15 (More) Reasons to

Repeal the ACA

Tax increases, an individual mandate to carry health insurance, frustrating disincentives for employers to offer private coverage – there are plenty of reasons to roll back and replace the 2010 health care law.  But each of the 15 members of the new Independent Payment Advisory Board (IPAB) provides one more reason to scrap this law and start over.

This board was created in the Affordable Care Act and charged with finding $500 billion in Medicare cuts over 10 years by reducing reimbursements for doctors and hospitals.  Another $500 billion in cuts to Medicare was extracted from the supplemental insurance program.  So, all told, the ACA takes $1 trillion from the program.

The IPAB, however, is particularly bad policy because it puts bureaucrats in the position of being able to choose which treatments and procedures are going to be reimbursed under Medicare and which will not.  Health care rationing in this way takes important choices out of the hands of patients and doctors.

Fifteen members of this unelected Board (or fewer) will make Medicare decisions affecting tens of millions of Americans.  Only a two-thirds majority of Congress could overturn their decisions.  There is no review process, and their budget is automatically assigned by the administration.  The IPAB never has to come to Congress to justify its funding or its existence.
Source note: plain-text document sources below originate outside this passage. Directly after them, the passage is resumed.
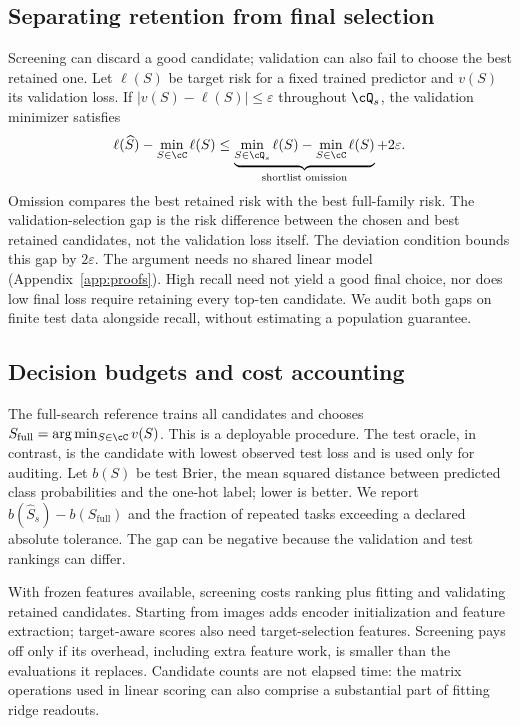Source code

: \subsection{Separating retention from final selection}
Screening can discard a good candidate; validation can also fail to choose the best retained one. Let $\ell(S)$ be target risk for a fixed trained predictor and $v(S)$ its validation loss. If $|v(S)-\ell(S)|\leq\varepsilon$ throughout $\cQ_s$, the validation minimizer satisfies
\begin{equation}
 \ell(\widehat S)-\min_{S\in\cC}\ell(S)
 \leq
 \underbrace{\min_{S\in\cQ_s}\ell(S)-\min_{S\in\cC}\ell(S)}_{\text{shortlist omission}}
 +2\varepsilon.
 \label{eq:decomposition}
\end{equation}
Omission compares the best retained risk with the best full-family risk. The validation-selection gap is the risk difference between the chosen and best retained candidates, not the validation loss itself. The deviation condition bounds this gap by $2\varepsilon$. The argument needs no shared linear model (Appendix~\ref{app:proofs}). High recall need not yield a good final choice, nor does low final loss require retaining every top-ten candidate. We audit both gaps on finite test data alongside recall, without estimating a population guarantee.

\subsection{Decision budgets and cost accounting}
The full-search reference trains all candidates and chooses $S_{\mathrm{full}}=\arg\min_{S\in\cC}v(S)$. This is a deployable procedure. The test oracle, in contrast, is the candidate with lowest observed test loss and is used only for auditing. Let $b(S)$ be test Brier, the mean squared distance between predicted class probabilities and the one-hot label; lower is better. We report $b(\widehat S_s)-b(S_{\mathrm{full}})$ and the fraction of repeated tasks exceeding a declared absolute tolerance. The gap can be negative because the validation and test rankings can differ.

With frozen features available, screening costs ranking plus fitting and validating retained candidates. Starting from images adds encoder initialization and feature extraction; target-aware scores also need target-selection features. Screening pays off only if its overhead, including extra feature work, is smaller than the evaluations it replaces. Candidate counts are not elapsed time: the matrix operations used in linear scoring can also comprise a substantial part of fitting ridge readouts.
I voted against this bill two years ago, and last week I voted again to repeal the IPAB and many other damaging provisions of the ACA.

Throughout the health care debate, this Administration has contended that Medicare can only cut costs by cutting payments for services.  To me, this is the worst way to treat the Americans who have paid into the Medicare system their whole lives in order to access health care in their retirement years.  Instead, there are countless ways to reduce Medicare costs without compromising services, especially thought competition.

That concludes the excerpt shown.